**Exercise brief**.
Restate word for word the line containing "##Future work" and every following line in the material below, up to and including the last one.
Records Block Start
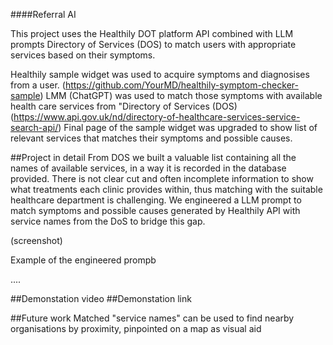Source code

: ####Referral AI

This project uses the Healthily DOT platform API combined with LLM prompts Directory of Services (DOS) to match users with appropriate services based on their symptoms.

Healthily sample widget was used to acquire symptoms and diagnosises from a user. (https://github.com/YourMD/healthily-symptom-checker-sample)
LMM (ChatGPT) was used to match those symptoms with available health care services from "Directory of Services (DOS) (https://www.api.gov.uk/nd/directory-of-healthcare-services-service-search-api/)
Final page of the sample widget was upgraded to show list of relevant services that matches their symptoms and possible causes.




##Project in detail
From DOS we built a valuable list containing all the names of available services, in a way it is recorded in the database provided.
There is not clear cut and often incomplete information to show what treatments each clinic provides within, thus matching with the suitable healthcare department is challenging.
We engineered a LLM prompt to match symptoms and possible causes generated by Healthily API with service names from the DoS to bridge this gap.

(screenshot)

Example of the engineered prompb

....

##Demonstation video
##Demonstation link

##Future work
Matched "service names" can be used to find nearby organisations by proximity, pinpointed on a map as visual aid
Records Block End
**Task output**.
##Future work
Matched "service names" can be used to find nearby organisations by proximity, pinpointed on a map as visual aid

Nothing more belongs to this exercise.